Today a new report (not yet available online) released by the Assembly Committee on Corporations, Authorities, and Commissions, chaired by Richard Brodsky, sheds some light on the Assembly's disagreement with the plan. Unfortunately, at a time when New Yorkers need a serious discussion about the city’s growth over the next 25 years, about how we will deal with clogged streets, poor air quality, underfunded mass transit system, and the threat of global warming, the Assemblyman Brodsky's report instead offers a grab bag of critiques that fail to understand crucial aspects of PlaNYC 2030 and the congestion pricing plan specifically.

First of all, it is absurd to describe a plan that would massively redistribute resources from drivers, who have a higher average income, to transit riders, many of whom who have very low incomes, as regressive. By proceeding as though the right to drive a private car cheaply into Manhattan were an evenly distributed "public good" to begin with, Assemblyman Brodsky fails to notice the millions of New Yorkers trying to work their way into the middle class who don't own cars and have no choice but to take mass transit, no matter how poor the quality. These New Yorkers are among those with the most to gain from congestion pricing and the nearly half a billion dollars in transit investment it would generate annually.
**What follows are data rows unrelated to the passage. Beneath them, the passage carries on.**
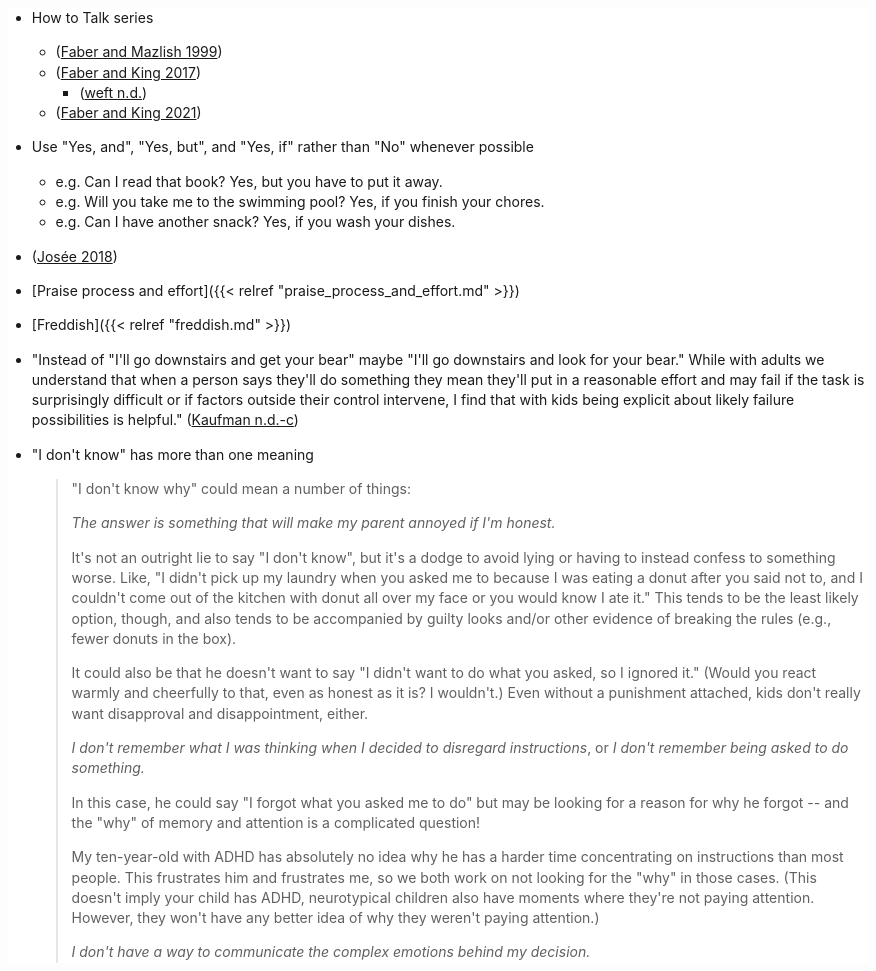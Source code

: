 -   How to Talk series
    -   (<a href="#citeproc_bib_item_12">Faber and Mazlish 1999</a>)
    -   (<a href="#citeproc_bib_item_13">Faber and King 2017</a>)
        -   (<a href="#citeproc_bib_item_55">weft n.d.</a>)
    -   (<a href="#citeproc_bib_item_14">Faber and King 2021</a>)
-   Use "Yes, and", "Yes, but", and "Yes, if" rather than "No" whenever possible
    -   e.g. Can I read that book? Yes, but you have to put it away.
    -   e.g. Will you take me to the swimming pool? Yes, if you finish your chores.
    -   e.g. Can I have another snack? Yes, if you wash your dishes.
-   (<a href="#citeproc_bib_item_30">Josée 2018</a>)
-   [Praise process and effort]({{< relref "praise_process_and_effort.md" >}})
-   [Freddish]({{< relref "freddish.md" >}})
-   "Instead of "I'll go downstairs and get your bear" maybe "I'll go downstairs and look for your bear." While with adults we understand that when a person says they'll do something they mean they'll put in a reasonable effort and may fail if the task is surprisingly difficult or if factors outside their control intervene, I find that with kids being explicit about likely failure possibilities is helpful." (<a href="#citeproc_bib_item_35">Kaufman n.d.-c</a>)
-   "I don't know" has more than one meaning

    >
    >
    > "I don't know why" could mean a number of things:
    >
    > <div class="quote2">
    >
    > _The answer is something that will make my parent annoyed if I'm honest._
    >
    > </div>
    >
    > It's not an outright lie to say "I don't know", but it's a dodge to avoid lying or having to instead confess to something worse. Like, "I didn't pick up my laundry when you asked me to because I was eating a donut after you said not to, and I couldn't come out of the kitchen with donut all over my face or you would know I ate it." This tends to be the least likely option, though, and also tends to be accompanied by guilty looks and/or other evidence of breaking the rules (e.g., fewer donuts in the box).
    >
    > It could also be that he doesn't want to say "I didn't want to do what you asked, so I ignored it." (Would you react warmly and cheerfully to that, even as honest as it is? I wouldn't.) Even without a punishment attached, kids don't really want disapproval and disappointment, either.
    >
    > <div class="quote2">
    >
    > _I don't remember what I was thinking when I decided to disregard instructions_, or _I don't remember being asked to do something._
    >
    > </div>
    >
    > In this case, he could say "I forgot what you asked me to do" but may be looking for a reason for why he forgot -- and the "why" of memory and attention is a complicated question!
    >
    > My ten-year-old with ADHD has absolutely no idea why he has a harder time concentrating on instructions than most people. This frustrates him and frustrates me, so we both work on not looking for the "why" in those cases. (This doesn't imply your child has ADHD, neurotypical children also have moments where they're not paying attention. However, they won't have any better idea of why they weren't paying attention.)
    >
    > <div class="quote2">
    >
    > _I don't have a way to communicate the complex emotions behind my decision._
    >
    > </div>
    >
"Equity" cannot be defined as everyone having a chance to engage in behavior that has inherently inequitable impacts. As demonstrated in DMI's recent report, "Congestion Pricing: Good Policy for New York’s Middle Class," congestion itself disproportionately impacts the city's current and aspiring middle class. Middle-class New Yorkers already pay price for congestion with poor health, environmental damage, lower quality of life, and less economic growth, even though the majority of them never drive a car into midtown Manhattan.

Assemblyman Brodsky's critique systematically overlooks the negative impact of driving cars as compared to other means of transportation. Despite the fact that concern about reducing greenhouse gases is a major motivation for the congestion pricing plan, no reference to climate change or global warming can be found anywhere in the Committee report.

As an alternative to congestion pricing, Assemblyman Brodsky suggests we consider a far more regressive plan -- raising fees on mass transit riders (that is, "time of day pricing on mass transit.") Not only would this proposal disproportionately burden lower-income transit riders, it would do little to alleviate congestion in our streets, would not improve air quality, and would worsen global warming by discouraging New Yorkers from taking less-polluting mass transit. Suggesting an increase in mass transit fees as an alternative to congestion pricing shows that Assemblyman Brodsky fundamentally misunderstands the aims of the congestion pricing plan.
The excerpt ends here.